> Exercise description:
Across the entries below, how many lines include "Instantiate"? Give the number and nothing else.
[Provided records — start]
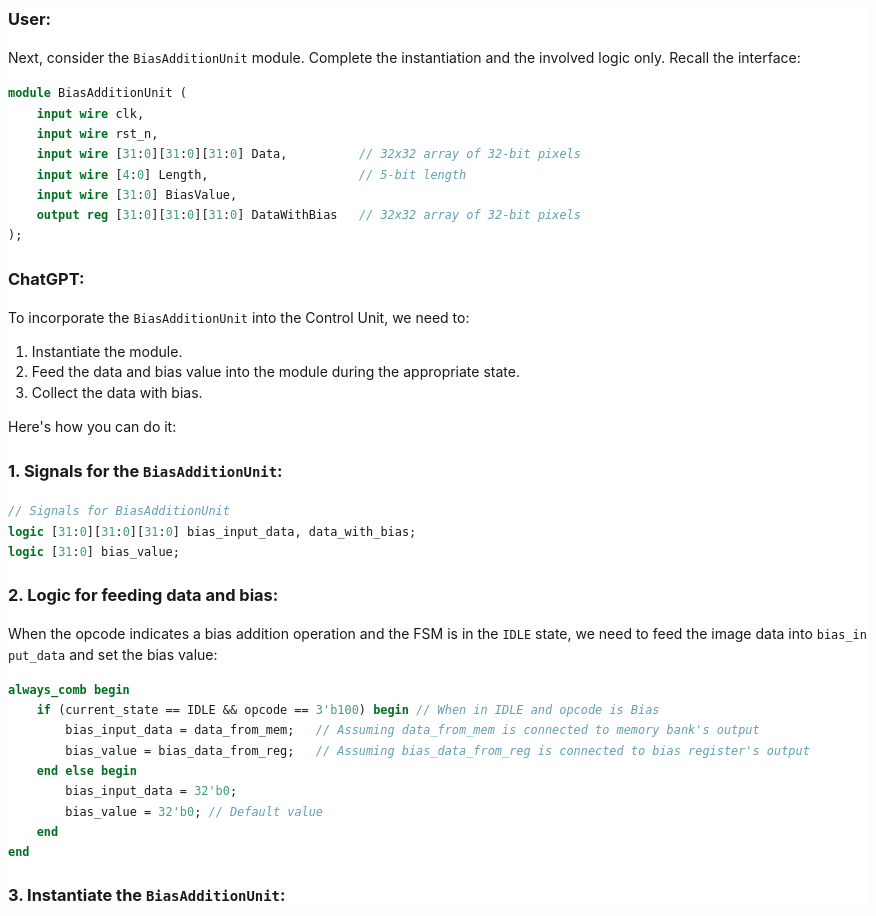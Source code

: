 ### User:
Next, consider the `BiasAdditionUnit` module. Complete the instantiation and the involved logic only.
Recall the interface:
```systemverilog
module BiasAdditionUnit (
    input wire clk,
    input wire rst_n,
    input wire [31:0][31:0][31:0] Data,          // 32x32 array of 32-bit pixels
    input wire [4:0] Length,                     // 5-bit length
    input wire [31:0] BiasValue,
    output reg [31:0][31:0][31:0] DataWithBias   // 32x32 array of 32-bit pixels
);
```

### ChatGPT:
To incorporate the `BiasAdditionUnit` into the Control Unit, we need to:

1. Instantiate the module.
2. Feed the data and bias value into the module during the appropriate state.
3. Collect the data with bias.

Here's how you can do it:

### 1. Signals for the `BiasAdditionUnit`:

```systemverilog
// Signals for BiasAdditionUnit
logic [31:0][31:0][31:0] bias_input_data, data_with_bias;
logic [31:0] bias_value;
```

### 2. Logic for feeding data and bias:

When the opcode indicates a bias addition operation and the FSM is in the `IDLE` state, we need to feed the image data into `bias_input_data` and set the bias value:

```systemverilog
always_comb begin
    if (current_state == IDLE && opcode == 3'b100) begin // When in IDLE and opcode is Bias
        bias_input_data = data_from_mem;   // Assuming data_from_mem is connected to memory bank's output
        bias_value = bias_data_from_reg;   // Assuming bias_data_from_reg is connected to bias register's output
    end else begin
        bias_input_data = 32'b0;
        bias_value = 32'b0; // Default value
    end
end
```

### 3. Instantiate the `BiasAdditionUnit`:
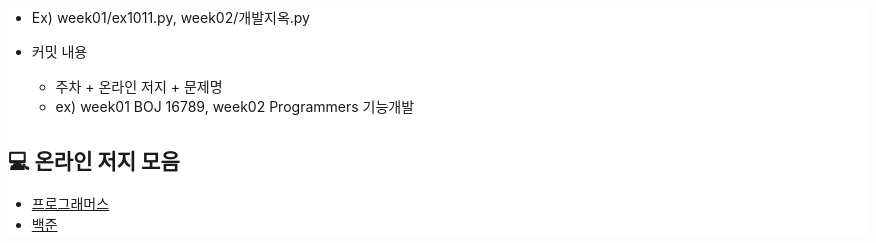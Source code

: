  * Ex) week01/ex1011.py, week02/개발지옥.py
  
* 커밋 내용
  * 주차 + 온라인 저지 + 문제명
  * ex) week01 BOJ 16789, week02 Programmers 기능개발

## **💻** 온라인 저지 모음

* [프로그래머스](https://programmers.co.kr/)
* [백준](https://www.acmicpc.net/)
[Provided records — finish]
> Task response:
2